» **What you have to do**: The entire listing below is to be written out exactly, minus the pictures.
----- Extracted data -----
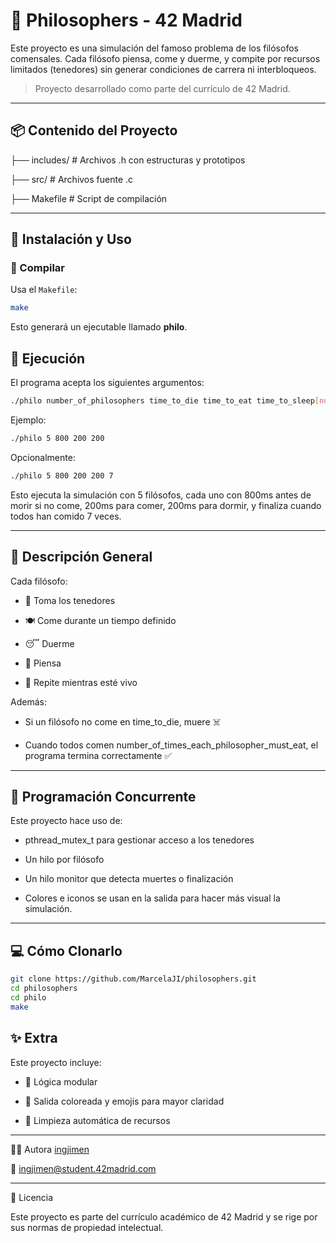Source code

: # 🍝 Philosophers - 42 Madrid

Este proyecto es una simulación del famoso problema de los filósofos comensales. Cada filósofo piensa, come y duerme, y compite por recursos limitados (tenedores) sin generar condiciones de carrera ni interbloqueos.

> Proyecto desarrollado como parte del currículo de 42 Madrid.

---

## 📦 Contenido del Proyecto

├── includes/ # Archivos .h con estructuras y prototipos

├── src/ # Archivos fuente .c

├── Makefile # Script de compilación


---

## 🚀 Instalación y Uso

### 🔧 Compilar

Usa el `Makefile`:

```bash
make
```
Esto generará un ejecutable llamado **philo**.

## 🧪 Ejecución

El programa acepta los siguientes argumentos:

```bash
./philo number_of_philosophers time_to_die time_to_eat time_to_sleep[number_of_times_each_philosopher_must_eat]
```

Ejemplo:
```bash 
./philo 5 800 200 200
```
Opcionalmente:

```bash
./philo 5 800 200 200 7
```

Esto ejecuta la simulación con 5 filósofos, cada uno con 800ms antes de morir si no come, 200ms para comer, 200ms para dormir, y finaliza cuando todos han comido 7 veces.


---

## 🧠 Descripción General

Cada filósofo:

- 🥢 Toma los tenedores

- 🍽️ Come durante un tiempo definido

- 😴 Duerme

- 🤔 Piensa

- 🔁 Repite mientras esté vivo


Además:

- Si un filósofo no come en time_to_die, muere ☠️

- Cuando todos comen number_of_times_each_philosopher_must_eat, el programa termina correctamente ✅

---

## 🧵 Programación Concurrente

Este proyecto hace uso de:

- pthread_mutex_t para gestionar acceso a los tenedores

- Un hilo por filósofo

- Un hilo monitor que detecta muertes o finalización

- Colores e iconos se usan en la salida para hacer más visual la simulación.

---


## 💻 Cómo Clonarlo

```bash
git clone https://github.com/MarcelaJI/philosophers.git
cd philosophers
cd philo
make
```

## ✨ Extra
Este proyecto incluye:

- 🧠 Lógica modular

- 🎨 Salida coloreada y emojis para mayor claridad

- 🧼 Limpieza automática de recursos

---

👨‍💻 Autora
[ingjimen](https://marcelaji.github.io/)

📧 ingjimen@student.42madrid.com

---

📜 Licencia

Este proyecto es parte del currículo académico de 42 Madrid y se rige por sus normas de propiedad intelectual.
-----
» **Answer**:
Source code

: # 🍝 Philosophers - 42 Madrid

Este proyecto es una simulación del famoso problema de los filósofos comensales. Cada filósofo piensa, come y duerme, y compite por recursos limitados (tenedores) sin generar condiciones de carrera ni interbloqueos.

> Proyecto desarrollado como parte del currículo de 42 Madrid.

---

## 📦 Contenido del Proyecto

├── includes/ # Archivos .h con estructuras y prototipos

├── src/ # Archivos fuente .c

├── Makefile # Script de compilación


---

## 🚀 Instalación y Uso

### 🔧 Compilar

Usa el `Makefile`:

```bash
make
```
Esto generará un ejecutable llamado **philo**.

## 🧪 Ejecución

El programa acepta los siguientes argumentos:

```bash
./philo number_of_philosophers time_to_die time_to_eat time_to_sleep[number_of_times_each_philosopher_must_eat]
```

Ejemplo:
```bash 
./philo 5 800 200 200
```
Opcionalmente:

```bash
./philo 5 800 200 200 7
```

Esto ejecuta la simulación con 5 filósofos, cada uno con 800ms antes de morir si no come, 200ms para comer, 200ms para dormir, y finaliza cuando todos han comido 7 veces.


---

## 🧠 Descripción General

Cada filósofo:

- 🥢 Toma los tenedores

- 🍽️ Come durante un tiempo definido

- 😴 Duerme

- 🤔 Piensa

- 🔁 Repite mientras esté vivo


Además:

- Si un filósofo no come en time_to_die, muere ☠️

- Cuando todos comen number_of_times_each_philosopher_must_eat, el programa termina correctamente ✅

---

## 🧵 Programación Concurrente

Este proyecto hace uso de:

- pthread_mutex_t para gestionar acceso a los tenedores

- Un hilo por filósofo

- Un hilo monitor que detecta muertes o finalización

- Colores e iconos se usan en la salida para hacer más visual la simulación.

---


## 💻 Cómo Clonarlo

```bash
git clone https://github.com/MarcelaJI/philosophers.git
cd philosophers
cd philo
make
```

## ✨ Extra
Este proyecto incluye:

- 🧠 Lógica modular

- 🎨 Salida coloreada y emojis para mayor claridad

- 🧼 Limpieza automática de recursos

---

👨‍💻 Autora
[ingjimen](https://marcelaji.github.io/)

📧 ingjimen@student.42madrid.com

---

📜 Licencia

Este proyecto es parte del currículo académico de 42 Madrid y se rige por sus normas de propiedad intelectual.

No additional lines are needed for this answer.